59 organizations reportedly victim to breaches caused by Cleo software bug
Unsurprisingly, spokespeople for Clop’s corporate victims are being coy about the extent of the intrusions into their servers, or refusing to admit any at all.
- At press time, Cleo’s Lexicom, VLTransfer and Harmony contain a bug it disclosed in October 2024
- Threat actors were first observed to be exploiting it in December 2024
- Ransomware group Clop has claimed 59 victims on its leak site, though some are disputing any intrusion
Clop, the Russian state-linked ransomware group, has now claimed to have hacked 59 companies after exploiting a known bug in a number of file transfer applications developed by software house Cleo.

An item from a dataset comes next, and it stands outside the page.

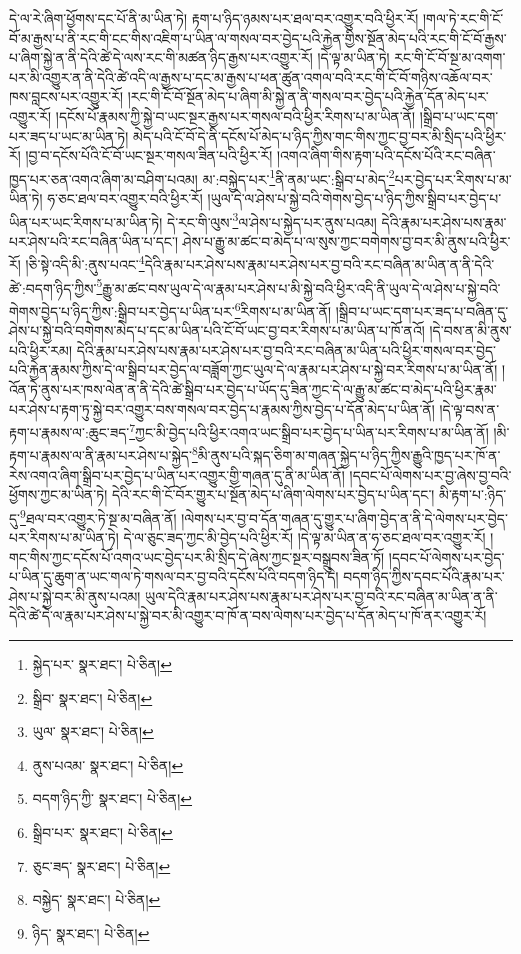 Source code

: དེ་ལ་རེ་ཞིག་ཕྱོགས་དང་པོ་ནི་མ་ཡིན་ཏེ། རྟག་པ་ཉིད་ཉམས་པར་ཐལ་བར་འགྱུར་བའི་ཕྱིར་རོ། །གལ་ཏེ་རང་གི་ངོ་བོ་མ་རྒྱས་པ་ནི་རང་གི་ངང་གིས་འཇིག་པ་ཡིན་ལ་གསལ་བར་བྱེད་པའི་རྐྱེན་གྱིས་སྔོན་མེད་པའི་རང་གི་ངོ་བོ་རྒྱས་པ་ཞིག་སྐྱེ་ན་ནི་དེའི་ཚེ་དེ་ལས་རང་གི་མཚན་ཉིད་རྒྱས་པར་འགྱུར་རོ། །དེ་ལྟ་མ་ཡིན་ཏེ། རང་གི་ངོ་བོ་སྔ་མ་འགག་པར་མི་འགྱུར་ན་ནི་དེའི་ཚེ་འདི་ལ་རྒྱས་པ་དང་མ་རྒྱས་པ་ཕན་ཚུན་འགལ་བའི་རང་གི་ངོ་བོ་གཉིས་འཆོལ་བར་ཁས་བླངས་པར་འགྱུར་རོ། །རང་གི་ངོ་བོ་སྔོན་མེད་པ་ཞིག་མི་སྐྱེ་ན་ནི་གསལ་བར་བྱེད་པའི་རྐྱེན་དོན་མེད་པར་འགྱུར་རོ། །དངོས་པོ་རྣམས་ཀྱི་སྐྱེ་བ་ཡང་སྔར་རྒྱས་པར་གསལ་བའི་ཕྱིར་རིགས་པ་མ་ཡིན་ནོ། །སྒྲིབ་པ་ཡང་དག་པར་ཟད་པ་ཡང་མ་ཡིན་ཏེ། མེད་པའི་ངོ་བོ་དེ་ནི་དངོས་པོ་མེད་པ་ཉིད་ཀྱིས་གང་གིས་ཀྱང་བྱ་བར་མི་སྲིད་པའི་ཕྱིར་རོ། །བྱ་བ་དངོས་པོའི་ངོ་བོ་ཡང་སྔར་གསལ་ཟིན་པའི་ཕྱིར་རོ། །འགའ་ཞིག་གིས་རྟག་པའི་དངོས་པོའི་རང་བཞིན་ཁྱད་པར་ཅན་འགའ་ཞིག་མ་བཤིག་པའམ། མ་:བསྐྱེད་པར་\footnote{སྐྱེད་པར་  སྣར་ཐང་།  པེ་ཅིན། }ནི་ནམ་ཡང་:སྒྲིབ་པ་མེད་\footnote{སྒྲིབ་  སྣར་ཐང་།  པེ་ཅིན། }པར་བྱེད་པར་རིགས་པ་མ་ཡིན་ཏེ། ཧ་ཅང་ཐལ་བར་འགྱུར་བའི་ཕྱིར་རོ། །ཡུལ་དེ་ལ་ཤེས་པ་སྐྱེ་བའི་གེགས་བྱེད་པ་ཉིད་ཀྱིས་སྒྲིབ་པར་བྱེད་པ་ཡིན་པར་ཡང་རིགས་པ་མ་ཡིན་ཏེ། དེ་རང་གི་ལུས་\footnote{ཡུལ་  སྣར་ཐང་།  པེ་ཅིན། }ལ་ཤེས་པ་སྐྱེད་པར་ནུས་པའམ། དེའི་རྣམ་པར་ཤེས་པས་རྣམ་པར་ཤེས་པའི་རང་བཞིན་ཡིན་པ་དང་། ཤེས་པ་རྒྱུ་མ་ཚང་བ་མེད་པ་ལ་སུས་ཀྱང་བགེགས་བྱ་བར་མི་ནུས་པའི་ཕྱིར་རོ། །ཅི་སྟེ་འདི་མི་:ནུས་པའང་\footnote{ནུས་པའམ་  སྣར་ཐང་།  པེ་ཅིན། }དེའི་རྣམ་པར་ཤེས་པས་རྣམ་པར་ཤེས་པར་བྱ་བའི་རང་བཞིན་མ་ཡིན་ན་ནི་དེའི་ཚེ་:བདག་ཉིད་ཀྱིས་\footnote{བདག་ཉིད་ཀྱི་  སྣར་ཐང་།  པེ་ཅིན། }རྒྱུ་མ་ཚང་བས་ཡུལ་དེ་ལ་རྣམ་པར་ཤེས་པ་མི་སྐྱེ་བའི་ཕྱིར་འདི་ནི་ཡུལ་དེ་ལ་ཤེས་པ་སྐྱེ་བའི་གེགས་བྱེད་པ་ཉིད་ཀྱིས་:སྒྲིབ་པར་བྱེད་པ་ཡིན་པར་\footnote{སྒྲིབ་པར་  སྣར་ཐང་།  པེ་ཅིན། }རིགས་པ་མ་ཡིན་ནོ། །སྒྲིབ་པ་ཡང་དག་པར་ཟད་པ་བཞིན་དུ་ཤེས་པ་སྐྱེ་བའི་བགེགས་མེད་པ་དང་མ་ཡིན་པའི་ངོ་བོ་ཡང་བྱ་བར་རིགས་པ་མ་ཡིན་པ་ཁོ་ནའོ། །དེ་བས་ན་མི་ནུས་པའི་ཕྱིར་རམ། དེའི་རྣམ་པར་ཤེས་པས་རྣམ་པར་ཤེས་པར་བྱ་བའི་རང་བཞིན་མ་ཡིན་པའི་ཕྱིར་གསལ་བར་བྱེད་པའི་རྐྱེན་རྣམས་ཀྱིས་དེ་ལ་སྒྲིབ་པར་བྱེད་ལ་བཟློག་ཀྱང་ཡུལ་དེ་ལ་རྣམ་པར་ཤེས་པ་སྐྱེ་བར་རིགས་པ་མ་ཡིན་ནོ། །འོན་ཏེ་ནུས་པར་ཁས་ལེན་ན་ནི་དེའི་ཚེ་སྒྲིབ་པར་བྱེད་པ་ཡོད་དུ་ཟིན་ཀྱང་དེ་ལ་རྒྱུ་མ་ཚང་བ་མེད་པའི་ཕྱིར་རྣམ་པར་ཤེས་པ་རྟག་ཏུ་སྐྱེ་བར་འགྱུར་བས་གསལ་བར་བྱེད་པ་རྣམས་ཀྱིས་བྱེད་པ་དོན་མེད་པ་ཡིན་ནོ། །དེ་ལྟ་བས་ན་རྟག་པ་རྣམས་ལ་:ཆུང་ཟད་\footnote{ཅུང་ཟད་  སྣར་ཐང་།  པེ་ཅིན། }ཀྱང་མི་བྱེད་པའི་ཕྱིར་འགའ་ཡང་སྒྲིབ་པར་བྱེད་པ་ཡིན་པར་རིགས་པ་མ་ཡིན་ནོ། །མི་རྟག་པ་རྣམས་ལ་ནི་རྣམ་པར་ཤེས་པ་སྐྱེད་\footnote{བསྐྱེད་  སྣར་ཐང་།  པེ་ཅིན། }མི་ནུས་པའི་སྐད་ཅིག་མ་གཞན་སྐྱེད་པ་ཉིད་ཀྱིས་རྒྱུའི་ཁྱད་པར་ཁོ་ན་རེས་འགའ་ཞིག་སྒྲིབ་པར་བྱེད་པ་ཡིན་པར་འགྱུར་གྱི་གཞན་དུ་ནི་མ་ཡིན་ནོ། །དབང་པོ་ལེགས་པར་བྱ་ཞེས་བྱ་བའི་ཕྱོགས་ཀྱང་མ་ཡིན་ཏེ། དེའི་རང་གི་ངོ་བོར་གྱུར་པ་སྔོན་མེད་པ་ཞིག་ལེགས་པར་བྱེད་པ་ཡིན་དང་། མི་རྟག་པ་:ཉིད་དུ་\footnote{ཉིད་  སྣར་ཐང་།  པེ་ཅིན། }ཐལ་བར་འགྱུར་ཏེ་སྔ་མ་བཞིན་ནོ། །ལེགས་པར་བྱ་བ་དོན་གཞན་དུ་གྱུར་པ་ཞིག་བྱེད་ན་ནི་དེ་ལེགས་པར་བྱེད་པར་རིགས་པ་མ་ཡིན་ཏེ། དེ་ལ་ཅུང་ཟད་ཀྱང་མི་བྱེད་པའི་ཕྱིར་རོ། །དེ་ལྟ་མ་ཡིན་ན་ཧ་ཅང་ཐལ་བར་འགྱུར་རོ། །གང་གིས་ཀྱང་དངོས་པོ་འགའ་ཡང་བྱེད་པར་མི་སྲིད་དེ་ཞེས་ཀྱང་སྔར་བསྒྲུབས་ཟིན་ཏོ། །དབང་པོ་ལེགས་པར་བྱེད་པ་ཡིན་དུ་ཆུག་ན་ཡང་གལ་ཏེ་གསལ་བར་བྱ་བའི་དངོས་པོའི་བདག་ཉིད་དེ། བདག་ཉིད་ཀྱིས་དབང་པོའི་རྣམ་པར་ཤེས་པ་སྐྱེ་བར་མི་ནུས་པའམ། ཡུལ་དེའི་རྣམ་པར་ཤེས་པས་རྣམ་པར་ཤེས་པར་བྱ་བའི་རང་བཞིན་མ་ཡིན་ན་ནི་དེའི་ཚེ་དེ་ལ་རྣམ་པར་ཤེས་པ་སྐྱེ་བར་མི་འགྱུར་བ་ཁོ་ན་བས་ལེགས་པར་བྱེད་པ་དོན་མེད་པ་ཁོ་ནར་འགྱུར་རོ།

The flaw, CVE-2024-50623, affects Cleo’s LexiCom, VLTransfer and Harmony software, inadvertently enables remote code execution, and was first disclosed on October 30, 2024. Clop later published the list of victims on its dark web site, though many are denying that a breach has taken place.
Clop is claiming to have issued intrusion notices to its victims, including Cleo itself, on its own website, but also that impacted companies are refusing to submit to ransom demands.
Cleo RCE bug impact
Przemyslaw Jedrysik, a spokesperson for German manufacturer Covestro, was one of the few willing to reveal the extent of the intrusion to TechCrunch.
He disclosed unauthorized access by Clop to a US logistics server, but that it has since “taken measures to ensure system integrity, enhance security monitoring and proactively notify customers”. He also claimed that information on this server wasn’t of a sensitive nature.
Spokespeople for several companies including car rental firm Hertz and Australian logistics company Linfox have, however, explicitly denied intrusions in statements to TechCrunch.
Clop also listed as a victim software supply chain enterprise Blue Yonder as a victim, though, at press time, it hasn’t issued any cybersecurity incident updates since December 12, 2024. However, a spokesperson did say in a statement to TechCrunch that Blue Yonder does use Cleo software, and that it was investigating potential unauthorized access to its servers.
The group is claiming it’ll disclose more of its victims in this attack on January 21, 2025, though the true scale of the attack remains unclear.